Faculty Emeriti

  • Photo of Kevin Avruch

    Professor Emeritus of Anthropology and Henry Hart Rice Professor of Conflict Resolution Emeritus

    Kevin Avruch received his A.B. from the University of Chicago and M.A. and Ph.D. in Anthropology from the University of California at San Diego (UCSD). In 2009 Avruch was appointed the Henry Hart Rice Professor of Conflict Resolution (succeeding Nadim Rouhana), and in 2013 he became S-CAR’s second Dean, succeeding Andrea Bartoli.
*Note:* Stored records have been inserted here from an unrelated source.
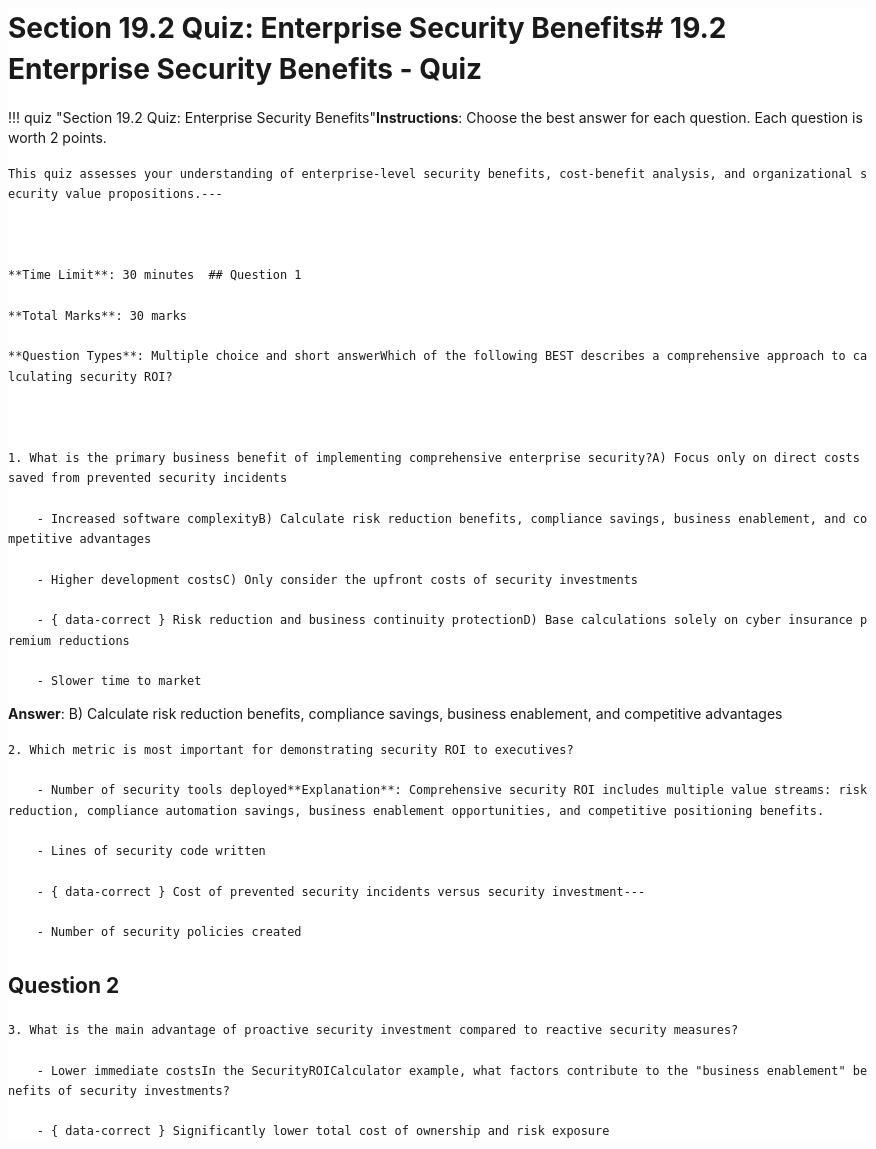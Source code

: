 # Section 19.2 Quiz: Enterprise Security Benefits# 19.2 Enterprise Security Benefits - Quiz



!!! quiz "Section 19.2 Quiz: Enterprise Security Benefits"**Instructions**: Choose the best answer for each question. Each question is worth 2 points.



    This quiz assesses your understanding of enterprise-level security benefits, cost-benefit analysis, and organizational security value propositions.---



    **Time Limit**: 30 minutes  ## Question 1

    **Total Marks**: 30 marks  

    **Question Types**: Multiple choice and short answerWhich of the following BEST describes a comprehensive approach to calculating security ROI?



    1. What is the primary business benefit of implementing comprehensive enterprise security?A) Focus only on direct costs saved from prevented security incidents

        - Increased software complexityB) Calculate risk reduction benefits, compliance savings, business enablement, and competitive advantages

        - Higher development costsC) Only consider the upfront costs of security investments

        - { data-correct } Risk reduction and business continuity protectionD) Base calculations solely on cyber insurance premium reductions

        - Slower time to market

**Answer**: B) Calculate risk reduction benefits, compliance savings, business enablement, and competitive advantages

    2. Which metric is most important for demonstrating security ROI to executives?

        - Number of security tools deployed**Explanation**: Comprehensive security ROI includes multiple value streams: risk reduction, compliance automation savings, business enablement opportunities, and competitive positioning benefits.

        - Lines of security code written

        - { data-correct } Cost of prevented security incidents versus security investment---

        - Number of security policies created

## Question 2

    3. What is the main advantage of proactive security investment compared to reactive security measures?

        - Lower immediate costsIn the SecurityROICalculator example, what factors contribute to the "business enablement" benefits of security investments?

        - { data-correct } Significantly lower total cost of ownership and risk exposure
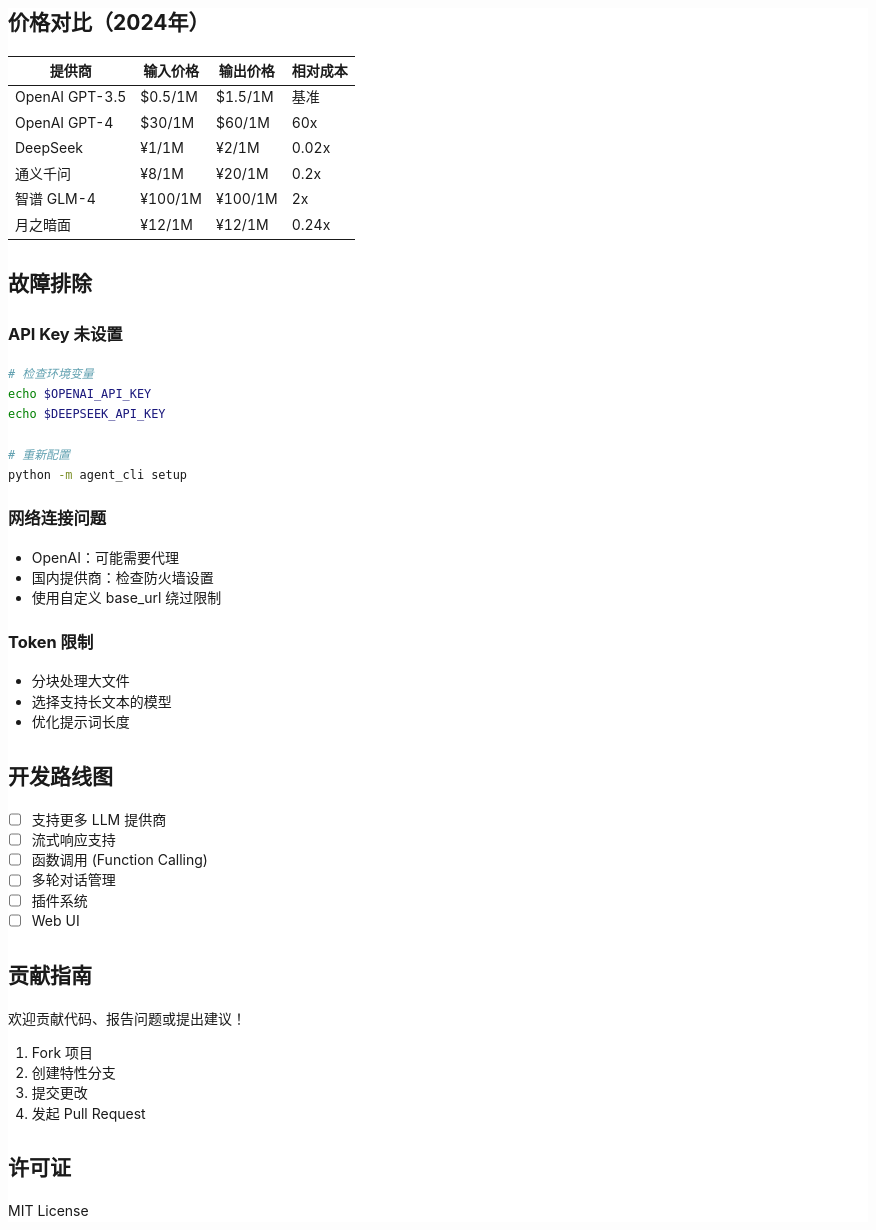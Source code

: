 ## 价格对比（2024年）

| 提供商 | 输入价格 | 输出价格 | 相对成本 |
|--------|----------|----------|----------|
| OpenAI GPT-3.5 | $0.5/1M | $1.5/1M | 基准 |
| OpenAI GPT-4 | $30/1M | $60/1M | 60x |
| DeepSeek | ¥1/1M | ¥2/1M | 0.02x |
| 通义千问 | ¥8/1M | ¥20/1M | 0.2x |
| 智谱 GLM-4 | ¥100/1M | ¥100/1M | 2x |
| 月之暗面 | ¥12/1M | ¥12/1M | 0.24x |

## 故障排除

### API Key 未设置
```bash
# 检查环境变量
echo $OPENAI_API_KEY
echo $DEEPSEEK_API_KEY

# 重新配置
python -m agent_cli setup
```

### 网络连接问题
- OpenAI：可能需要代理
- 国内提供商：检查防火墙设置
- 使用自定义 base_url 绕过限制

### Token 限制
- 分块处理大文件
- 选择支持长文本的模型
- 优化提示词长度

## 开发路线图

- [ ] 支持更多 LLM 提供商
- [ ] 流式响应支持
- [ ] 函数调用 (Function Calling)
- [ ] 多轮对话管理
- [ ] 插件系统
- [ ] Web UI

## 贡献指南

欢迎贡献代码、报告问题或提出建议！

1. Fork 项目
2. 创建特性分支
3. 提交更改
4. 发起 Pull Request

## 许可证

MIT License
In 2020 he became Professor Emeritus of Anthropology and Henry Hart Rice Professor of Conflict Resolution Emeritus.
  • Photo of Sandra Cheldelin

    Professor Emerita of Conflict Resolution, Carter School

    Sandra I. Cheldelin is Professor Emerita and former recipient of the Vernon and Minnie Lynch Chair of Conflict Resolution.  She has held faculty and administrative appointments, including Director (1999-2001) and PhD Program Director (2009-2015) at the Carter School, Provost at the McGregor School of Antioch University, and Academic Dean at the California School of Professional Psychology (Berkeley).  She is a master practitioner with more than four decades of intervention experience in 150 communities and organizations, and has facilitated large-scale community dialogues on issues of fear, suspicion, and violence. 
  • Photo of Christopher Mitchell

    Professor Emeritus of Conflict Analysis and Resolution, Carter School

    Chris Mitchell has degrees in Economics and International Relations from London University but is actually a historian able to recognise fraudulant economic reasoning [e.g. the “free” market] when he sees it.
  • Headshot photo of Carlos Sluzki

    Professor Emeritus of Conflict Resolution, Carter School, George Mason University
    Clinical Professor of Psychiatry, School of Medicine and Health Sciences, George Washington University

    Dr. Sluzki has held numerous teaching, service, and administrative appointments and has extensive training and experience in psychiatry, psychoanalysis, systemic couples and family therapy, narrative-oriented and cross-cultural approaches.